___ SOURCE DATA ___

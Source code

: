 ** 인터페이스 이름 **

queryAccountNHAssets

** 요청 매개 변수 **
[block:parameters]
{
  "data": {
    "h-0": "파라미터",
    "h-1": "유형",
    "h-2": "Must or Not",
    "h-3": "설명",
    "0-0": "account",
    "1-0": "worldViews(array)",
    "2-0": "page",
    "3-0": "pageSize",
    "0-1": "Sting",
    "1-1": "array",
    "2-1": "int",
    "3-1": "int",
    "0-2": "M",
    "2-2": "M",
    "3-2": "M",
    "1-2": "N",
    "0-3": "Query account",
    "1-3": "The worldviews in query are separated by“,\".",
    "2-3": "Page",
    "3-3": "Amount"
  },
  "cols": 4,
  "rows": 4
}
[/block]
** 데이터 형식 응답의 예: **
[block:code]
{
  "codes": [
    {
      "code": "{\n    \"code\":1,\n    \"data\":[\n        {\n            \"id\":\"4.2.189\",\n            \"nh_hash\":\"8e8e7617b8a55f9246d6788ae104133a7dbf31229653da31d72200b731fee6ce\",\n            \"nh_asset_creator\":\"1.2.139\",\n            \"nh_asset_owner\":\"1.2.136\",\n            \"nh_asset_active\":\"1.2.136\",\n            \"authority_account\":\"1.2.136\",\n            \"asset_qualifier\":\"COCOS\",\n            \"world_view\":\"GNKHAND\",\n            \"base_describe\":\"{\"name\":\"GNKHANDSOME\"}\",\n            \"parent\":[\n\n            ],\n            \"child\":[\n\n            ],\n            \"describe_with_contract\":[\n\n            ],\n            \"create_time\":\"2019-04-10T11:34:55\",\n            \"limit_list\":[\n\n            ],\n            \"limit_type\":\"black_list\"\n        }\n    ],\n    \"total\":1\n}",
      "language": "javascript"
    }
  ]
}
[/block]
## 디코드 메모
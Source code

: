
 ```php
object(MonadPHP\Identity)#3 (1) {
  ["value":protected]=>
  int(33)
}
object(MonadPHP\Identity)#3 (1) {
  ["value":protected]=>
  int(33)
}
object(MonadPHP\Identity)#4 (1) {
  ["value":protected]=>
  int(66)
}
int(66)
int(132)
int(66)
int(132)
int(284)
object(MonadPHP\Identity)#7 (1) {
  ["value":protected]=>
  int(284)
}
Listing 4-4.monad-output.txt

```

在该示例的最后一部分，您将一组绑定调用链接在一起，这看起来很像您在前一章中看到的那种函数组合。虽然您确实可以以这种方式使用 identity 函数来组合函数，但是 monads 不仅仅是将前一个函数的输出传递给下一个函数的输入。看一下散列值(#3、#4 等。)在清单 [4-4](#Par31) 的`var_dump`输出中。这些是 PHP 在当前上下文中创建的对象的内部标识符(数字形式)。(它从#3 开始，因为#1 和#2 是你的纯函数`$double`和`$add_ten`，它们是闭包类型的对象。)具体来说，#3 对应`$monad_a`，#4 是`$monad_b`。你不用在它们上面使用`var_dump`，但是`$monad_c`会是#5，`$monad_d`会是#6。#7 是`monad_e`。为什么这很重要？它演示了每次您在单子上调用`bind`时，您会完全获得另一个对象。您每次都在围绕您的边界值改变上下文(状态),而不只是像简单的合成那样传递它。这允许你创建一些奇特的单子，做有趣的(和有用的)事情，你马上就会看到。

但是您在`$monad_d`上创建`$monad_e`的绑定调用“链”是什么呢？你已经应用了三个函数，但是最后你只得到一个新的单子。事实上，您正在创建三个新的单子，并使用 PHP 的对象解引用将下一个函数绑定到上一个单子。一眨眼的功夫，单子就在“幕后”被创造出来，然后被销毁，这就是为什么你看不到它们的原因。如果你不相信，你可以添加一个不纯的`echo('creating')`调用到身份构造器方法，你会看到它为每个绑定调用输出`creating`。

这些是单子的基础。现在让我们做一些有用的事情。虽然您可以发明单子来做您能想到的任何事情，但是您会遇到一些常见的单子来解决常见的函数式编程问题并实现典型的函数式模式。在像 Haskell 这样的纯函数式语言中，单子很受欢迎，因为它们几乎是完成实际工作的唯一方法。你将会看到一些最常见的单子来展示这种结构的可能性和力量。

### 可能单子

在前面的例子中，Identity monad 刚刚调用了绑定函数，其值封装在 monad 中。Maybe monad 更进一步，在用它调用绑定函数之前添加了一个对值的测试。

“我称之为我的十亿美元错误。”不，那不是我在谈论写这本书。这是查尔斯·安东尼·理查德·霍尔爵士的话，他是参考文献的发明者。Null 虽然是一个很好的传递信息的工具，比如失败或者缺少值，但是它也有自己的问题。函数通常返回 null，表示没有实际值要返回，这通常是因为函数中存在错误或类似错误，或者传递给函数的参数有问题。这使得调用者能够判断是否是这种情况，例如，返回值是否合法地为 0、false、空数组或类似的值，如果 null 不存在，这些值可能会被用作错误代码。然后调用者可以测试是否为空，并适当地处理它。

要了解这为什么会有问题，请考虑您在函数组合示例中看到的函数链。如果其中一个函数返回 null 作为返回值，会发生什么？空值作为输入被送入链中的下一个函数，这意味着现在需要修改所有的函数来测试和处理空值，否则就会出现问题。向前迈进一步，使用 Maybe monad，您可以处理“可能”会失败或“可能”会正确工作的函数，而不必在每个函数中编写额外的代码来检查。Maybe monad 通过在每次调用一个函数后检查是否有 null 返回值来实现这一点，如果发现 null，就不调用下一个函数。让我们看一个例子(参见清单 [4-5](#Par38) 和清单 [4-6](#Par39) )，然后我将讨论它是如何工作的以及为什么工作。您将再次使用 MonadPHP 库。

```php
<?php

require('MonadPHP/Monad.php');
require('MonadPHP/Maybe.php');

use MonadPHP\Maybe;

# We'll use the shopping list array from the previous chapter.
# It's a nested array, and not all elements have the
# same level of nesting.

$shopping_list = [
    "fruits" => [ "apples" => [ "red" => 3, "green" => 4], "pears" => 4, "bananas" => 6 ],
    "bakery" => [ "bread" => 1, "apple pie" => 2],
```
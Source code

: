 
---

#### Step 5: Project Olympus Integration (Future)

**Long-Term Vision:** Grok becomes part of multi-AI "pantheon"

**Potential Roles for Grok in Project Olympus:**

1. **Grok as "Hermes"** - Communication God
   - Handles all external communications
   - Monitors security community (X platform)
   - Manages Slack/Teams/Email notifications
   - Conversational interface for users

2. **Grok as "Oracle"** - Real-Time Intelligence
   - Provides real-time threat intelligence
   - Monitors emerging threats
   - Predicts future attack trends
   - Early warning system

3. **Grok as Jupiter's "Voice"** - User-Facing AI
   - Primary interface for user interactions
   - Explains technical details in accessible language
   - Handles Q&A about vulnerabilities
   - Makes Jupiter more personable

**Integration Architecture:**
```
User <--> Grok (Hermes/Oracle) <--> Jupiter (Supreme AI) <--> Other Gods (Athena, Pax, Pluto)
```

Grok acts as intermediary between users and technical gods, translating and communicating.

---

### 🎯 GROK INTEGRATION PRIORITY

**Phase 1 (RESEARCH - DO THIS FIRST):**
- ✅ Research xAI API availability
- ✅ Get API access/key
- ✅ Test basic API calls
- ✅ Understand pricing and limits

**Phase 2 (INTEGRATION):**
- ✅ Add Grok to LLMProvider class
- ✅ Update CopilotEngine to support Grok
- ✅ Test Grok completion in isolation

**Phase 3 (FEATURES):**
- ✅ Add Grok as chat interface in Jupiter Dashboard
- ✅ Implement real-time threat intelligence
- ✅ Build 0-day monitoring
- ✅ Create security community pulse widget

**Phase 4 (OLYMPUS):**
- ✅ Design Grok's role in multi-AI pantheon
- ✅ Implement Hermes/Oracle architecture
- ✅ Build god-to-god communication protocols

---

___

- _ASSIGNMENT_:
Your answer must be a copy of every line in the data above that holds the string "language".

- _WRITTEN SOLUTION_:
      "language": "javascript"
   - Explains technical details in accessible language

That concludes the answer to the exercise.